[GIVEN RECORDS]

%%

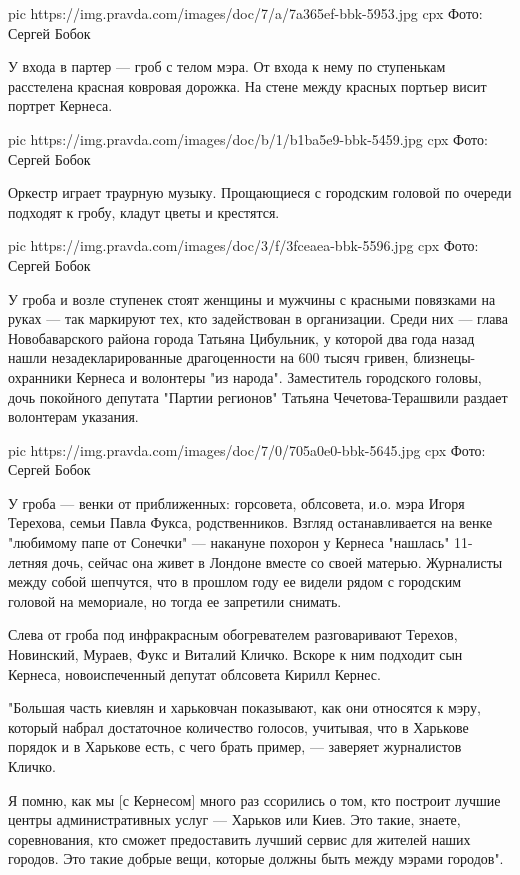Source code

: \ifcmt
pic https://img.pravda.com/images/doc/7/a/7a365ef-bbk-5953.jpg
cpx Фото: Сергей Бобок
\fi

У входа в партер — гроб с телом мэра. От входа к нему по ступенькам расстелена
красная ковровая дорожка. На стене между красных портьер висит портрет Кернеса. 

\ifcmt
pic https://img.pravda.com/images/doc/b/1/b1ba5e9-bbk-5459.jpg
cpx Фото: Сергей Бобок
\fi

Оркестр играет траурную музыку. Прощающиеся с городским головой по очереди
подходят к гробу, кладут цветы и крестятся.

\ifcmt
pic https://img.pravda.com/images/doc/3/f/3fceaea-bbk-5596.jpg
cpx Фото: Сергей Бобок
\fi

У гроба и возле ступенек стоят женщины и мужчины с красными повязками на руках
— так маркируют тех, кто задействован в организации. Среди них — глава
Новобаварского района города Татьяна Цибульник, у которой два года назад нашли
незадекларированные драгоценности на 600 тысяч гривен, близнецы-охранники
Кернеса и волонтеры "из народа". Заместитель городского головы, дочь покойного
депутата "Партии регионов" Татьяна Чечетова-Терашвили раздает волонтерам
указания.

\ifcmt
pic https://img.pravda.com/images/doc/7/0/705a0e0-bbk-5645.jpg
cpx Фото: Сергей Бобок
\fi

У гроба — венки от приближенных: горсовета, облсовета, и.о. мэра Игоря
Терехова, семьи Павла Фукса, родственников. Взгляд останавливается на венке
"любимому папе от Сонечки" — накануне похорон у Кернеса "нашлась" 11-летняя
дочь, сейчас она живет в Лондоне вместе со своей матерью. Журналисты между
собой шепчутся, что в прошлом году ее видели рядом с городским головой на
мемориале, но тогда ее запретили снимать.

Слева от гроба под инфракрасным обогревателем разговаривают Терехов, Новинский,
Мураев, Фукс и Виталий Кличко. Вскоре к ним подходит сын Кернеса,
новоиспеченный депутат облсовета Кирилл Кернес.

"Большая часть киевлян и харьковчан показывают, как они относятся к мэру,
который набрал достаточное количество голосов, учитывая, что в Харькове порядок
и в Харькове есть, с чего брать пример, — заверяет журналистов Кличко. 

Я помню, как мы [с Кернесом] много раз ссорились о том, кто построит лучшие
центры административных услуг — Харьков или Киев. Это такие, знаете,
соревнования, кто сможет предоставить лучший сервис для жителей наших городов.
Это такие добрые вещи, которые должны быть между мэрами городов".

%%
%%

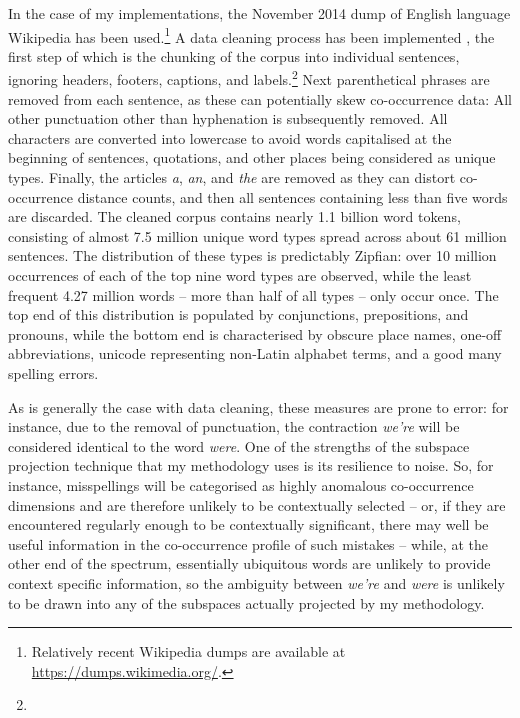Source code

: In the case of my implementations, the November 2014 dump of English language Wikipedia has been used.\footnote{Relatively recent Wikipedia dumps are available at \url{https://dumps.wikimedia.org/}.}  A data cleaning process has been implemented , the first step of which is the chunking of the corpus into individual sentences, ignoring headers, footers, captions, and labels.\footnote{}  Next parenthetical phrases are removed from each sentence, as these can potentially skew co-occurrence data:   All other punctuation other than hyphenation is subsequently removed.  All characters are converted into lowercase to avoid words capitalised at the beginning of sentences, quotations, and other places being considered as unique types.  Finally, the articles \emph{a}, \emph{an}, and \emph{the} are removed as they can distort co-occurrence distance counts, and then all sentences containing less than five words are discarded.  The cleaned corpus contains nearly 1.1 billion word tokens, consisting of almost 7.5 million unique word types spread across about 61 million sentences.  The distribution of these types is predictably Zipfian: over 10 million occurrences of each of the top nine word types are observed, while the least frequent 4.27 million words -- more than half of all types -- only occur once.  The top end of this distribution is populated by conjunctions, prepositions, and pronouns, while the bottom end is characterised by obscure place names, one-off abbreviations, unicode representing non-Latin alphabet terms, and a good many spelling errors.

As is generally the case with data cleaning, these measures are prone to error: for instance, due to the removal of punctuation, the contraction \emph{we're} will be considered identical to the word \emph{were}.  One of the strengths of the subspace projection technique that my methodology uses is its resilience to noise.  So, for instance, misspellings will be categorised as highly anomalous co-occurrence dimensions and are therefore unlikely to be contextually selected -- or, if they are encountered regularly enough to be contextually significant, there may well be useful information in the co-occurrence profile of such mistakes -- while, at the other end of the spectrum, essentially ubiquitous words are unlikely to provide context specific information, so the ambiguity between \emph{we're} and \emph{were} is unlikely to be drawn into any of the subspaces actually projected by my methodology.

%%

What is asked for is an exact copy of the lines above from the one containing "Оркестр играет траурную" through the one containing "них — глава", and only those.

[EXERCISE ANSWER]
Оркестр играет траурную музыку. Прощающиеся с городским головой по очереди
подходят к гробу, кладут цветы и крестятся.

\ifcmt
pic https://img.pravda.com/images/doc/3/f/3fceaea-bbk-5596.jpg
cpx Фото: Сергей Бобок
\fi

У гроба и возле ступенек стоят женщины и мужчины с красными повязками на руках
— так маркируют тех, кто задействован в организации. Среди них — глава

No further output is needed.